··· SUPPLIED MATERIAL ···

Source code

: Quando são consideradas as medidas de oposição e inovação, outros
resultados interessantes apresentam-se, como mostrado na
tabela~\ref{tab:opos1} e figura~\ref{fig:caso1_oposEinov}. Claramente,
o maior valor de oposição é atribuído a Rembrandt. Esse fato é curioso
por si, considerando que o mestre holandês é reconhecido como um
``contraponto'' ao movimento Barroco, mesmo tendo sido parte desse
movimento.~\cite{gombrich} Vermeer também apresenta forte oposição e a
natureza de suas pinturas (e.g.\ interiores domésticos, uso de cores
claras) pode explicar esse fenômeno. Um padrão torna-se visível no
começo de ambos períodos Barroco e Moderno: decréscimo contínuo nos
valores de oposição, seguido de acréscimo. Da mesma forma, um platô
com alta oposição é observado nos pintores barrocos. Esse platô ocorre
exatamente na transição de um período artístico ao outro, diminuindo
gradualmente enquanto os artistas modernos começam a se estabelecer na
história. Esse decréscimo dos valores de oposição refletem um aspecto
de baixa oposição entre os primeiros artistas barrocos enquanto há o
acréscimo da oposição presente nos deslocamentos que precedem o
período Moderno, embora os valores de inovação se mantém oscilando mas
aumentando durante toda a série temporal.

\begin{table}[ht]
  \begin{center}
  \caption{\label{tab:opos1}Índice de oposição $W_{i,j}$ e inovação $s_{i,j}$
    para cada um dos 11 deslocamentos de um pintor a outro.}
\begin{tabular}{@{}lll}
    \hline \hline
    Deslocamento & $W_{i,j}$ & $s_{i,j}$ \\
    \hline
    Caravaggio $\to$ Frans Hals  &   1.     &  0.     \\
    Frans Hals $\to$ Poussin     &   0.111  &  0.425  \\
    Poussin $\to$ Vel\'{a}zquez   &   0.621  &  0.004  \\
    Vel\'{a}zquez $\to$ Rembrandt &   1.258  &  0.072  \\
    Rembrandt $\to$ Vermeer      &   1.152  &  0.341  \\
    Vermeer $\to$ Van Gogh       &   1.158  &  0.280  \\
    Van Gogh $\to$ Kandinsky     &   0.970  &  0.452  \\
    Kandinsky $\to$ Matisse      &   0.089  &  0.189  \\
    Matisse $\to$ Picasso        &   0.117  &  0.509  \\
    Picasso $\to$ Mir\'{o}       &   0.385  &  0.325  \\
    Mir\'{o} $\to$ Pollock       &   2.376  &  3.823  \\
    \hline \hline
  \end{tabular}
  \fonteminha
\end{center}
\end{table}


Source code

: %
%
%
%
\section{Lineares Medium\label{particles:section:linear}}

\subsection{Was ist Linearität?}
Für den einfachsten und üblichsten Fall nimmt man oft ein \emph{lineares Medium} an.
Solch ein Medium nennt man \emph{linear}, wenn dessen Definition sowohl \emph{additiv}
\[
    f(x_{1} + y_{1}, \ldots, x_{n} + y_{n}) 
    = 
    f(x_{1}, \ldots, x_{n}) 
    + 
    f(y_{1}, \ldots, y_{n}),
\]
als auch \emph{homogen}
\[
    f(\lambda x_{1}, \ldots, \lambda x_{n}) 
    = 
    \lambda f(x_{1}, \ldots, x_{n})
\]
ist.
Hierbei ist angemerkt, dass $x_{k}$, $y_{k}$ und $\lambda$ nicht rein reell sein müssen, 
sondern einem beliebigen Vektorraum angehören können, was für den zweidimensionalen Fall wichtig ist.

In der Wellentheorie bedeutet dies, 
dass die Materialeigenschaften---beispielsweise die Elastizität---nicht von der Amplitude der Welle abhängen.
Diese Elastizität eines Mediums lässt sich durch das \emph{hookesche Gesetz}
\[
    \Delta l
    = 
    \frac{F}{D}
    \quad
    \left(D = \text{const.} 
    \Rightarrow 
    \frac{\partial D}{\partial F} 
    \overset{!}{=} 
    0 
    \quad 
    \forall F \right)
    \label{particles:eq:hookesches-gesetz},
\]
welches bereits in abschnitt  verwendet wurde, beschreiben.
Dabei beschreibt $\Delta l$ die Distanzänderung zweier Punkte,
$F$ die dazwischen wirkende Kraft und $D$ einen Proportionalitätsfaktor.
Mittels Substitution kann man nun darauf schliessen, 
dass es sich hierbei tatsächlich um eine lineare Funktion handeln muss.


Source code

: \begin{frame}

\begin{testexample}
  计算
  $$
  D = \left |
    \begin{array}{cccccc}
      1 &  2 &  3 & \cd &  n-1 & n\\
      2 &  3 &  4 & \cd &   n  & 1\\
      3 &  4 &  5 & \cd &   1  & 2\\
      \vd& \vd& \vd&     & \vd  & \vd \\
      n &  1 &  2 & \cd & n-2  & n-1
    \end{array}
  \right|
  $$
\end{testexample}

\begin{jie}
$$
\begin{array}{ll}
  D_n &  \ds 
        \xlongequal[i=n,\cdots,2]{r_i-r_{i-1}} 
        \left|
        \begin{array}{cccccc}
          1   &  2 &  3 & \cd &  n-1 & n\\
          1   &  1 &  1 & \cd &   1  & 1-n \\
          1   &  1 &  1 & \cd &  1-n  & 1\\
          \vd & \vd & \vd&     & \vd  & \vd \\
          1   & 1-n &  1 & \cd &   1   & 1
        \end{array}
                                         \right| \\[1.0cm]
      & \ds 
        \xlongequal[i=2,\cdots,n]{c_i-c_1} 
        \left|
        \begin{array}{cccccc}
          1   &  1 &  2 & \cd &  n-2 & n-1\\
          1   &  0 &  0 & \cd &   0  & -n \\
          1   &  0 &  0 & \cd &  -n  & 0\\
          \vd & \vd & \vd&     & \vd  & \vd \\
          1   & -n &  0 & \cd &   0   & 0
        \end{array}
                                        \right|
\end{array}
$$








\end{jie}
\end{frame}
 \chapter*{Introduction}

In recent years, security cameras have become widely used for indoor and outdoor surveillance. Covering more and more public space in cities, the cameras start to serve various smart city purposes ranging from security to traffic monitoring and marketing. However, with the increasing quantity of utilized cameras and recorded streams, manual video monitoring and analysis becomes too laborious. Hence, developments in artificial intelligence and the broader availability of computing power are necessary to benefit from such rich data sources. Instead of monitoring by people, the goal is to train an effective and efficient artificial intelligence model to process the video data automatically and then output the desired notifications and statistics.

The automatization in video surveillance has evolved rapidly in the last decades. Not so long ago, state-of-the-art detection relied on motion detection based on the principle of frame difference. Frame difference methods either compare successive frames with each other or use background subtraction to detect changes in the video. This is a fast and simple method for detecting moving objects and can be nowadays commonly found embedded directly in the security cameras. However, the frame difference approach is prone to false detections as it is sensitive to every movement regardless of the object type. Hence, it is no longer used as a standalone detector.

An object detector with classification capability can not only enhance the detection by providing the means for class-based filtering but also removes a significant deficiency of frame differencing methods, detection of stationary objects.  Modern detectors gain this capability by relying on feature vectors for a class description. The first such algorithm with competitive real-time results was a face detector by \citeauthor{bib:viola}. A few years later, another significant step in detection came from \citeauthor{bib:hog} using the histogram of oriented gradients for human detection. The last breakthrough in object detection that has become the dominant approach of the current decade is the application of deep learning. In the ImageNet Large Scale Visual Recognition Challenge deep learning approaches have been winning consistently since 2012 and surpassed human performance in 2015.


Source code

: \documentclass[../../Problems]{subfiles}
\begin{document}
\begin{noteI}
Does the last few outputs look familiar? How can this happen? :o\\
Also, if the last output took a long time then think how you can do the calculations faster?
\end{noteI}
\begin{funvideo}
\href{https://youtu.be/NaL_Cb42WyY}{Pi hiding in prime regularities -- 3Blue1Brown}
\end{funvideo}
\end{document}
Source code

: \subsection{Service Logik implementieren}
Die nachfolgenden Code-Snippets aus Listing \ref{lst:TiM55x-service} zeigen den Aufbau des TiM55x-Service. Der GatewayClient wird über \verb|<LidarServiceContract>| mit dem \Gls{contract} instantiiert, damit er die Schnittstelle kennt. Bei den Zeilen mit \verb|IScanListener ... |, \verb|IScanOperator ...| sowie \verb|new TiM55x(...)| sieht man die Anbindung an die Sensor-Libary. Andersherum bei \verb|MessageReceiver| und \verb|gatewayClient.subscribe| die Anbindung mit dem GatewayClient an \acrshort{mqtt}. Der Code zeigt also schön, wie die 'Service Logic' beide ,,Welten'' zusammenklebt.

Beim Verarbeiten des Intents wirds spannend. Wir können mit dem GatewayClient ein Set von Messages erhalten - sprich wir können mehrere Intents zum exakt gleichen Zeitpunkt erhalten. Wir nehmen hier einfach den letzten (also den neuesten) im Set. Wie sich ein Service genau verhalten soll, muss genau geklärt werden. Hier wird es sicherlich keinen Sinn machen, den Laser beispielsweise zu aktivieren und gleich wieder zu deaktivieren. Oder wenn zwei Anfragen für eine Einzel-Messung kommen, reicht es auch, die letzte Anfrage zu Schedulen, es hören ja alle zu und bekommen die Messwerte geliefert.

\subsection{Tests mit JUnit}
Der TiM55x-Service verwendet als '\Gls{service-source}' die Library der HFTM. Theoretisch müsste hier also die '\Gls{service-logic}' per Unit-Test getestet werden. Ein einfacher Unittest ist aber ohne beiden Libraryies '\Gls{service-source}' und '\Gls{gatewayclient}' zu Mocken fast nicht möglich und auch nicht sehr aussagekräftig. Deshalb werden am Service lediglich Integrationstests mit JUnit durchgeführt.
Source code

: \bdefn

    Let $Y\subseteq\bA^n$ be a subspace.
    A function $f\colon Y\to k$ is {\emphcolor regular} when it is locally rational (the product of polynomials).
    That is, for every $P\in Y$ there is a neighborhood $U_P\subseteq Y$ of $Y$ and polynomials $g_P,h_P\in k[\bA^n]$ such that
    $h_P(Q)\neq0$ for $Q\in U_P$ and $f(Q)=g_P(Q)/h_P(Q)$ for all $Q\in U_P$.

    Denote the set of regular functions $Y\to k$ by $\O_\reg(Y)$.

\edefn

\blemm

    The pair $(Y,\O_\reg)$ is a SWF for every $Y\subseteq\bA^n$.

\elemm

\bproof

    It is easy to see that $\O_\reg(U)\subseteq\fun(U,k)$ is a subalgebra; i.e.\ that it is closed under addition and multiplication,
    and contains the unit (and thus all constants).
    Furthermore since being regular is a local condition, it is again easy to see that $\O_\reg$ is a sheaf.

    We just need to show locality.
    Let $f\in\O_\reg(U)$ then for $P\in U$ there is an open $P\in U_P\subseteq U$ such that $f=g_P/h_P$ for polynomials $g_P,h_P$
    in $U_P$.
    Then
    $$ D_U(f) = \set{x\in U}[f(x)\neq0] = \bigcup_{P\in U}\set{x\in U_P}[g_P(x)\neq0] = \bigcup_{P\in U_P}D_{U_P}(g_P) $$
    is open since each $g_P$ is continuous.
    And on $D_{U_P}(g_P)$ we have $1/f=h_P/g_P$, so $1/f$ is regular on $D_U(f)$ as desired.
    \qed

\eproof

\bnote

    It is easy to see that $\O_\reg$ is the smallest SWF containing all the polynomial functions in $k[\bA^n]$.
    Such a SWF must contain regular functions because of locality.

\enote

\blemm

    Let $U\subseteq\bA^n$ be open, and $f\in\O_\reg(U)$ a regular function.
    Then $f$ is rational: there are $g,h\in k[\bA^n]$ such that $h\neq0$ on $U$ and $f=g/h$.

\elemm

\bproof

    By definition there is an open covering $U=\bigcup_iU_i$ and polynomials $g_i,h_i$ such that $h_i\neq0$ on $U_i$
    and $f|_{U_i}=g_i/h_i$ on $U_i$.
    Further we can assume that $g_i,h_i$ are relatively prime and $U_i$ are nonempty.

···

Show every line in the listing above that carries the word "zquez".

    Poussin $\to$ Vel\'{a}zquez   &   0.621  &  0.004  \\
    Vel\'{a}zquez $\to$ Rembrandt &   1.258  &  0.072  \\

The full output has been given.